One fact that continues to amaze me is the lack of bilingual movies in India. With a population of 1.21 billion and a few thousand languages, it might seem very profitable to have two languages in your movie and thus draw double the crowd. Or maybe, perhaps if you take a movie in Tamil and Hindi, the Tamil audience might think it is a Hindi movie and move it while the Hindi junta would call it a Madrasville production and sweep it under the carpet. Perhaps, making a bilingual movie is the perfect way for a producer to go the dogs.
Personally though, I would love it someone made a bilingual movie with the two languages I know- English and Mallu. Now let us be clear here. When I say bilingual movie, I mean a movie in which actors can speak both languages with at least as much finesse and fluency as I can. Instead, if the fare to be put on show involves Lalu Alex spitting out English dialogues which sound as if they were written by Britain’s P.E No.1, I am outta here.

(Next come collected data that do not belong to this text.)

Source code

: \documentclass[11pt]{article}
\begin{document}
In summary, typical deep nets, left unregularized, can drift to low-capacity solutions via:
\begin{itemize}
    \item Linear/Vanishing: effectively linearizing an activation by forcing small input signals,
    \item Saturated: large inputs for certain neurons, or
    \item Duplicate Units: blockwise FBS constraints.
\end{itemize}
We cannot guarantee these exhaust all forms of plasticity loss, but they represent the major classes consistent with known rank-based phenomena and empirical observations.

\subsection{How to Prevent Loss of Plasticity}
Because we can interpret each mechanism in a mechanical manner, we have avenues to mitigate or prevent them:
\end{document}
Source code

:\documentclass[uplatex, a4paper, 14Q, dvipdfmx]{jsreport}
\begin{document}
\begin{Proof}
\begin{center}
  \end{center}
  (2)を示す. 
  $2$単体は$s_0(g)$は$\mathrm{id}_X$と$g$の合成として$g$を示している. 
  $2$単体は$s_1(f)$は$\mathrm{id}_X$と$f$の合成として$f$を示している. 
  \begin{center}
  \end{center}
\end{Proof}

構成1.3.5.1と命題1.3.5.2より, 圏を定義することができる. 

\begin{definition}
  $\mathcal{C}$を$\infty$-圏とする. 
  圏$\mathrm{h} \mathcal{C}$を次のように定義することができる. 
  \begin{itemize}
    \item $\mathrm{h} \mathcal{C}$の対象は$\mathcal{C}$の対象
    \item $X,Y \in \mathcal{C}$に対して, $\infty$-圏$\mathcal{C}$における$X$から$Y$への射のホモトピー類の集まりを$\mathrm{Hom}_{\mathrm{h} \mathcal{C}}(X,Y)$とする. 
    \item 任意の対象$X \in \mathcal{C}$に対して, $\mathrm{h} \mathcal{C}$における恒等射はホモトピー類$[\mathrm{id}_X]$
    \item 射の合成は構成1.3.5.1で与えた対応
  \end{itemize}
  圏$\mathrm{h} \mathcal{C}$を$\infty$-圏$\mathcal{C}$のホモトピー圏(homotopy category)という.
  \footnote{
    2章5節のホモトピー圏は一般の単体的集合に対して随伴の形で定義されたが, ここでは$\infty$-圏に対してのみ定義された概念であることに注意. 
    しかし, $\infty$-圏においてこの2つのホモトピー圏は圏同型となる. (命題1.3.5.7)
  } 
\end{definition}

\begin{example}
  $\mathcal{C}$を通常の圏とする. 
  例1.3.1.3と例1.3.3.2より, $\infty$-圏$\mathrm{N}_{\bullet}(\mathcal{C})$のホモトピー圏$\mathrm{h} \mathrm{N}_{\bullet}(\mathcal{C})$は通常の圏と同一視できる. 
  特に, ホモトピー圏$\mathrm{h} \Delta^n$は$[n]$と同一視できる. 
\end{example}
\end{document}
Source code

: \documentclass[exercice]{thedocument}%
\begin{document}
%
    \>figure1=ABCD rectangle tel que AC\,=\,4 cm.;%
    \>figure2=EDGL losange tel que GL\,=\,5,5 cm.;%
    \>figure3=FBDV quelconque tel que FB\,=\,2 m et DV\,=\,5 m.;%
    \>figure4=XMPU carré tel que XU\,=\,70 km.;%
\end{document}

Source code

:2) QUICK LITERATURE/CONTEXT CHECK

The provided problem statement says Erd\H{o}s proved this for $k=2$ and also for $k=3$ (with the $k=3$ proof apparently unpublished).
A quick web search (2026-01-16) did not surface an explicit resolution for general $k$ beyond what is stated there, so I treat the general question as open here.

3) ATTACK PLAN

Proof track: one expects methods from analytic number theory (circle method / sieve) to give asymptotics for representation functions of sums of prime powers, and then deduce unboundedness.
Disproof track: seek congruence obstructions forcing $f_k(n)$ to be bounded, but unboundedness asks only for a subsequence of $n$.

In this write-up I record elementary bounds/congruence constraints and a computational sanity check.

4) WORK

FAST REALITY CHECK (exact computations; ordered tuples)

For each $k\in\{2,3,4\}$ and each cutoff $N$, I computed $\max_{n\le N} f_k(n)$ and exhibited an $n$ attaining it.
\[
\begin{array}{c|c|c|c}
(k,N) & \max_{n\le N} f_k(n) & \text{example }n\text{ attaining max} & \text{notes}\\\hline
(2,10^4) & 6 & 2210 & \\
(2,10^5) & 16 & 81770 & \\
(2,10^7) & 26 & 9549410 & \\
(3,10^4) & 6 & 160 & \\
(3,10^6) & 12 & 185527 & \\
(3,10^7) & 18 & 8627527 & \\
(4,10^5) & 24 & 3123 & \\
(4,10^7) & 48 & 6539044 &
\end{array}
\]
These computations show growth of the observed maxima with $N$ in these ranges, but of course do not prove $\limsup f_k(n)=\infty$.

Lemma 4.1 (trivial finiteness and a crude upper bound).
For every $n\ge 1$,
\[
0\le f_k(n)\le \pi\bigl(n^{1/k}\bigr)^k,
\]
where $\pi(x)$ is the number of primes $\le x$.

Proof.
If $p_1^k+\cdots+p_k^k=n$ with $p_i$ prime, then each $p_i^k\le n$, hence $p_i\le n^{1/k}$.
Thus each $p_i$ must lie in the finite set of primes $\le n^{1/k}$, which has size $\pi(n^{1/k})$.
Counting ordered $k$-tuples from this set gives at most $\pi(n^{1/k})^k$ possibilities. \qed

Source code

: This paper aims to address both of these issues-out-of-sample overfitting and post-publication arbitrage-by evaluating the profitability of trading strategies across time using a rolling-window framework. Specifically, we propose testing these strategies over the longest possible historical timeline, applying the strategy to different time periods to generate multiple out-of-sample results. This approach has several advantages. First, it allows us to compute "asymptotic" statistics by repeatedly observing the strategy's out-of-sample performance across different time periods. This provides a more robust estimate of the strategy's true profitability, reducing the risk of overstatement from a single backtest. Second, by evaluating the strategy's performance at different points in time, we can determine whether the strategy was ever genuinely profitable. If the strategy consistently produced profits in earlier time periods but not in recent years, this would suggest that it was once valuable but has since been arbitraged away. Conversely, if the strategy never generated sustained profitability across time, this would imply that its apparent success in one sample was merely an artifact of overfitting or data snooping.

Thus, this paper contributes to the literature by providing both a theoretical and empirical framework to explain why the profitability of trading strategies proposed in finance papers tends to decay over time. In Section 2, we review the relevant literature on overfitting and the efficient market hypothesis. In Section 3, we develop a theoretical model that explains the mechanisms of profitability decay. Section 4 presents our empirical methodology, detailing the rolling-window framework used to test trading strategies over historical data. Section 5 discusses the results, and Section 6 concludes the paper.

Too many movies have gone by with someone or the other taking a hacksaw and chopping the language I love into six. English dialogues in the Mallu movie industry is pretty much like school in July- no class. Of what I have seen, very few people in the Mallu movie industry speak good English. It has reached such a situation that sometimes I pray people in movies do not venture into English dialogues. Yet, once in a while, they do.
May be it is the unfamiliarity with the language, but the dialogues in English are clichés, grammatically incorrect and outright bad. I am perfectly sure there are opportunities open for a part-time English dialogue writer in Mollywood and I am prepared to jump for it. At least then, the Suresh Gopis and the Prithvirajs can shout out decent dialogues, dialogues that do not sound like they came from a remote corner of an elementary school.